Tyson is a 2016 Indian Kannada-language action drama film written and directed by K. Ramnarayan and starring Vinod Prabhakar and Gayathiri Iyer.

== Soundtrack ==

Track listing
| No. | Title | Lyrics | Music | Singer(s) | Length |
|---|---|---|---|---|---|
| 1. | "Abbara Shuru" | K. Ramnarayan | Ravi Basrur | Chandan Shetty | 4:00 |
| 2. | "Kannalle Kuntebille" | Yogaraj Bhat | R. S. Ganesh | Vijay Prakash, Apoorva Sridhar | 3:56 |
| 3. | "Avanyaranthale Gothilla" | K. Ramnarayan | Jassie Gift | Tippu | 4:20 |
| 4. | "Preethi Yaake" | K. Ramnarayan | R. S. Ganesh | Lahari | 2:36 |
| 5. | "Abbara Shuru - Reprise" | K. Ramnarayan | Ravi Basrur | Chandan Shetty | 3:31 |
| 6. | "Shikarava Yeralu" | V. Nagendra Prasad | R. S. Ganesh | R. S. Ganesh | 3:34 |
| 7. | "Preethisthini Preethisthini" | K. Ramnarayan | Jassie Gift | Chaithra, Jassie Gift, Shashank Sheshagiri, Santhosh Venky | 4:18 |
| Total length: |  |  |  |  | 26:15 |

==Reception ==
Sunayana Suresh of The Times of India rated the film three out of five stars and wrote, "Watch this film if you love your dose of masala-laden commercial cinema, for it promises just that - entertainment with no strings attached". Shyam Prasad S of the Bangalore Mirror wrote, "Tyson may not stand apart as a landmark film in Sandalwood but it will in Vinod’s career.
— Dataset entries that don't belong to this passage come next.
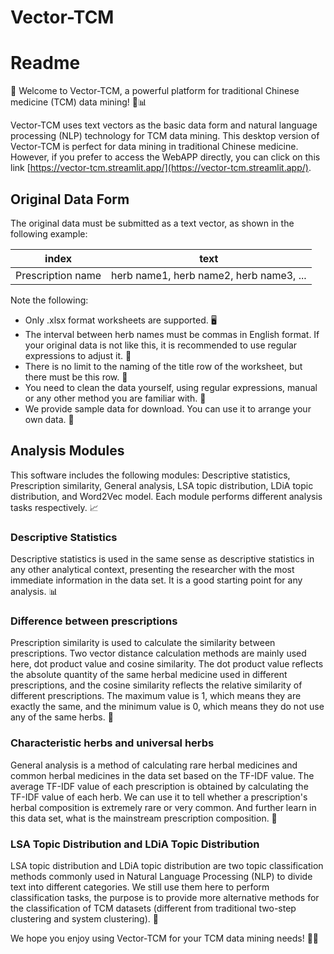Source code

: # Vector-TCM
# Readme

👋 Welcome to Vector-TCM, a powerful platform for traditional Chinese medicine (TCM) data mining! 🌿📊

Vector-TCM uses text vectors as the basic data form and natural language processing (NLP) technology for TCM data mining. This desktop version of Vector-TCM is perfect for data mining in traditional Chinese medicine. However, if you prefer to access the WebAPP directly, you can click on this link [https://vector-tcm.streamlit.app/](https://vector-tcm.streamlit.app/).

## Original Data Form

The original data must be submitted as a text vector, as shown in the following example:

| index | text |
| --- | --- |
| Prescription name | herb name1, herb name2, herb name3, ... |

Note the following:

- Only .xlsx format worksheets are supported. 🖥️
- The interval between herb names must be commas in English format. If your original data is not like this, it is recommended to use regular expressions to adjust it. 🧐
- There is no limit to the naming of the title row of the worksheet, but there must be this row. 📑
- You need to clean the data yourself, using regular expressions, manual or any other method you are familiar with. 🧹
- We provide sample data for download. You can use it to arrange your own data. 📂

## Analysis Modules

This software includes the following modules: Descriptive statistics, Prescription similarity, General analysis, LSA topic distribution, LDiA topic distribution, and Word2Vec model. Each module performs different analysis tasks respectively. 📈

### Descriptive Statistics

Descriptive statistics is used in the same sense as descriptive statistics in any other analytical context, presenting the researcher with the most immediate information in the data set. It is a good starting point for any analysis. 📊

### Difference between prescriptions

Prescription similarity is used to calculate the similarity between prescriptions. Two vector distance calculation methods are mainly used here, dot product value and cosine similarity. The dot product value reflects the absolute quantity of the same herbal medicine used in different prescriptions, and the cosine similarity reflects the relative similarity of different prescriptions. The maximum value is 1, which means they are exactly the same, and the minimum value is 0, which means they do not use any of the same herbs. 🌿

### Characteristic herbs and universal herbs

General analysis is a method of calculating rare herbal medicines and common herbal medicines in the data set based on the TF-IDF value. The average TF-IDF value of each prescription is obtained by calculating the TF-IDF value of each herb. We can use it to tell whether a prescription's herbal composition is extremely rare or very common. And further learn in this data set, what is the mainstream prescription composition. 🧐

### LSA Topic Distribution and LDiA Topic Distribution

LSA topic distribution and LDiA topic distribution are two topic classification methods commonly used in Natural Language Processing (NLP) to divide text into different categories. We still use them here to perform classification tasks, the purpose is to provide more alternative methods for the classification of TCM datasets (different from traditional two-step clustering and system clustering). 📑

We hope you enjoy using Vector-TCM for your TCM data mining needs! 🌿🔎
 
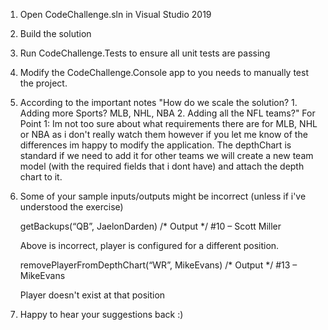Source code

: 1. Open CodeChallenge.sln in Visual Studio 2019
2. Build the solution
3. Run CodeChallenge.Tests to ensure all unit tests are passing
4. Modify the CodeChallenge.Console app to you needs to manually test the project.
5. According to the important notes
	"How do we scale the solution?
		1. Adding more Sports? MLB, NHL, NBA
		2. Adding all the NFL teams?" 
	For Point 1: Im not too sure about what requirements there are for MLB, NHL or NBA as i don't really watch them however if you let me know
	of the differences im happy to modify the application.
	The depthChart is standard if we need to add it for other teams we will create a new team model (with the required fields that i dont have) 
	and attach the depth chart to it.
6. Some of your sample inputs/outputs might be incorrect (unless if i've understood the exercise)

	getBackups(“QB”, JaelonDarden)
	/* Output */
	#10 – Scott Miller

	Above is incorrect, player is configured for a different position.

	removePlayerFromDepthChart(“WR”, MikeEvans)
	/* Output */
	#13 – MikeEvans
	
	Player doesn't exist at that position
7. Happy to hear your suggestions back :)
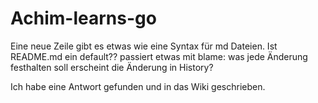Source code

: ﻿# Achim-learns-go
Eine neue Zeile
gibt es etwas wie eine Syntax für md Dateien.
Ist README.md ein default??
passiert etwas mit blame: was jede Änderung festhalten soll
erscheint die Änderung in History?

Ich habe eine Antwort gefunden und in das Wiki geschrieben.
The film is sure to establish him as a lead actor to look out for". Shashiprasad SM of the Deccan Chronicle wrote, "Vinod who returns with good package of decent dance moves, much improved voice base, confident approach, and most of all with the right punches (action) makes it a good one time watch". A critic from Prajavani wrote the film asserts that the police believe that protecting the people is more important than their own family.

== Box office ==
The film ran for 25 days. After the success of this film, Vinod Prabhakar added an extra 'n' to his name.